START Data for review

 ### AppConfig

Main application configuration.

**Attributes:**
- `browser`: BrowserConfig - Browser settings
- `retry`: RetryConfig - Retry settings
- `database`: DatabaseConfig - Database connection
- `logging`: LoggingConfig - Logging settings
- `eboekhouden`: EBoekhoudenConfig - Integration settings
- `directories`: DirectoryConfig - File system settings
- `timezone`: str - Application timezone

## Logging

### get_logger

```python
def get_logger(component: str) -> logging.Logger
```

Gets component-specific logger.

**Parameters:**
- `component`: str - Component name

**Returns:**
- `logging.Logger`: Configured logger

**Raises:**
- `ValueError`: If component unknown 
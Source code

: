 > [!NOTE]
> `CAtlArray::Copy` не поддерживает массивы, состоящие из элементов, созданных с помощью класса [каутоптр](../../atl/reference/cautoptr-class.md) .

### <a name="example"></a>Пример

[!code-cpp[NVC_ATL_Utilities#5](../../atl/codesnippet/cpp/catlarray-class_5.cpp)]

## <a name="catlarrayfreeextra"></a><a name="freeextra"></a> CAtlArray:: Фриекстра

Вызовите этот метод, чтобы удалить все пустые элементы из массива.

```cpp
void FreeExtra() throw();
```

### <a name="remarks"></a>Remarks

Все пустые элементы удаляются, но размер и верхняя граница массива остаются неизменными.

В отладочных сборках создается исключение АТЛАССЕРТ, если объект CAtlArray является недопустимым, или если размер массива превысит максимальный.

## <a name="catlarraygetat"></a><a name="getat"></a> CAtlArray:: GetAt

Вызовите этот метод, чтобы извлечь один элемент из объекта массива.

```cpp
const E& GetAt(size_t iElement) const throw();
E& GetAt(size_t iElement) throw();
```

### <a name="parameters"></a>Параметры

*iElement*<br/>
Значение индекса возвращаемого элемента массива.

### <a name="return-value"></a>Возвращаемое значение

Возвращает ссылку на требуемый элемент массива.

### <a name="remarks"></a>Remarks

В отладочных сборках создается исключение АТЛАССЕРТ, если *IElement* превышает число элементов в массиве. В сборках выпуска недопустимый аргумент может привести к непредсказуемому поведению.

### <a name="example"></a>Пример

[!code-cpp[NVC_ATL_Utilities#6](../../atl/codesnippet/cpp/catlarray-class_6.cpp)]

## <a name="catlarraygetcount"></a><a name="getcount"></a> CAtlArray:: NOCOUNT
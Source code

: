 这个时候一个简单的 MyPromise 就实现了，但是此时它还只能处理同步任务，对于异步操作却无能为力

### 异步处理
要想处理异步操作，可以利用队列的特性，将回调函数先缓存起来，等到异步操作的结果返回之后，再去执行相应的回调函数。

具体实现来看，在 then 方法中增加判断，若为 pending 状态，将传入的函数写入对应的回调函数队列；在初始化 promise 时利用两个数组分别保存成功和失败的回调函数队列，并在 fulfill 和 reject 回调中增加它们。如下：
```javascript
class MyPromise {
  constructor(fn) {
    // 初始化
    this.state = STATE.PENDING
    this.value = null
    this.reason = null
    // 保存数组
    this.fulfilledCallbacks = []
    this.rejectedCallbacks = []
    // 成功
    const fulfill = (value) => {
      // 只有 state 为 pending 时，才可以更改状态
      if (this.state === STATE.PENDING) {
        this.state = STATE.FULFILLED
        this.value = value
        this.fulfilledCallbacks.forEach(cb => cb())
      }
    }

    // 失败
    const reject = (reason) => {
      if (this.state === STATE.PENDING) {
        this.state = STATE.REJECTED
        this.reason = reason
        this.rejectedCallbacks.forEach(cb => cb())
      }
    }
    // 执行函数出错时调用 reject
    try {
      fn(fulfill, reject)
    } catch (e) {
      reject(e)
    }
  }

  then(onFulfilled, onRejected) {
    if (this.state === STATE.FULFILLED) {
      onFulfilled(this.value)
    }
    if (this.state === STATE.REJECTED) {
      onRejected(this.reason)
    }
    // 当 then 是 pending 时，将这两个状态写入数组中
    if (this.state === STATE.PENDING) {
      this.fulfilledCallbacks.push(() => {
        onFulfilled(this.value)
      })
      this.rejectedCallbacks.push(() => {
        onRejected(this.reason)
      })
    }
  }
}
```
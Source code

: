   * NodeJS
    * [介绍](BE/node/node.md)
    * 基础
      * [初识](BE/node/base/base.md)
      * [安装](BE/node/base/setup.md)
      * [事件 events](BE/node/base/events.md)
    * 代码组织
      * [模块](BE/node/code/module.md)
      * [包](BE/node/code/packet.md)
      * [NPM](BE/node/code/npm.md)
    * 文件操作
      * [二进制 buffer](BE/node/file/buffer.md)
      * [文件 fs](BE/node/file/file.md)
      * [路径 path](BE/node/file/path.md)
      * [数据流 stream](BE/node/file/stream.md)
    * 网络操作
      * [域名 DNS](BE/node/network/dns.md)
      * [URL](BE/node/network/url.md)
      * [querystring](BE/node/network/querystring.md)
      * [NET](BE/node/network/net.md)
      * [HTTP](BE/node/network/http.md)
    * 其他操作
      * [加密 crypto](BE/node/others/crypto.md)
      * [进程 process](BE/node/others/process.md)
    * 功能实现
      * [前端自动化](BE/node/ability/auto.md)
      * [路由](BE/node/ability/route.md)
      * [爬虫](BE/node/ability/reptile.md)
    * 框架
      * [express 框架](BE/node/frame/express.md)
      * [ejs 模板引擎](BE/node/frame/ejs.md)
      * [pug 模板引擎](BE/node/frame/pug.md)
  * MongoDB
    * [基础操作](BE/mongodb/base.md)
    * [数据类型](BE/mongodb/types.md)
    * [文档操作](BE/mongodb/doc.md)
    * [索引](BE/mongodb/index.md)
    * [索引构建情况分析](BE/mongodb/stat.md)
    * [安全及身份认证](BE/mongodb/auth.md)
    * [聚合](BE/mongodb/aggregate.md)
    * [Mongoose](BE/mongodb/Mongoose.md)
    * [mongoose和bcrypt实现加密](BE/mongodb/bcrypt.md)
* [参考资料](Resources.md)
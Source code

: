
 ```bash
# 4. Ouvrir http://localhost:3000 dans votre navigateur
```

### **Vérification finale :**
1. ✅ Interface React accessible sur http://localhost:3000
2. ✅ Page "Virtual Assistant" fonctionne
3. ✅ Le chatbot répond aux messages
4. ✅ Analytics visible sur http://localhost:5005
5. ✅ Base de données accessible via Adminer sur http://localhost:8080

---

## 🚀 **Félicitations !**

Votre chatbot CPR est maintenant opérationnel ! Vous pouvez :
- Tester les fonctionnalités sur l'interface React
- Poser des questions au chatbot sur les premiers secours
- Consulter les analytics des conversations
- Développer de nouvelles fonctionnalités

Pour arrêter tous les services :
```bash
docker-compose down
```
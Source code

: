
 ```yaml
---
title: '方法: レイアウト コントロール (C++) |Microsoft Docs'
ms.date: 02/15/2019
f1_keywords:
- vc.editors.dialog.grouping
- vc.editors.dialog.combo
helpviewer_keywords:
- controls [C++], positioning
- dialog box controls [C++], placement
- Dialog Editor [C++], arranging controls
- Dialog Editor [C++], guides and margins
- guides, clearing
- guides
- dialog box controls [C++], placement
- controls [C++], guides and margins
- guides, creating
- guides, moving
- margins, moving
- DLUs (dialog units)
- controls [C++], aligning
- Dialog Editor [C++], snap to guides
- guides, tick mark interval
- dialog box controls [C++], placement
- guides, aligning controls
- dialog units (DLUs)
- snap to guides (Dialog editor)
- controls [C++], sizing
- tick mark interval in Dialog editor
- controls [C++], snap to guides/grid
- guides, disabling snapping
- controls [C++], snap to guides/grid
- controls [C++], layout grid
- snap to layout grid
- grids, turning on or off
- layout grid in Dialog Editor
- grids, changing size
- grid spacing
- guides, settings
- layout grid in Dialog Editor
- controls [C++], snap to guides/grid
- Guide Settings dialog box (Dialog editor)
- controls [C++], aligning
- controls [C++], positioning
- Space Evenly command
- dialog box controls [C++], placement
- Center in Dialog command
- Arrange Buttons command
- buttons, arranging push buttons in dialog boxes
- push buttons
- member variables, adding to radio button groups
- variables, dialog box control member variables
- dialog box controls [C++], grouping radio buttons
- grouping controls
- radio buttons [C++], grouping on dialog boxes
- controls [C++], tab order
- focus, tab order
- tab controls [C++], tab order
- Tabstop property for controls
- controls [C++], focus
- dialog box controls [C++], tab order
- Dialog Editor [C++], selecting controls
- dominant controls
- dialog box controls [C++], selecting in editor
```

END Data for review

Your assignment: Only a number is expected: how many lines of the data include the string "Вызовите".

Response below: 2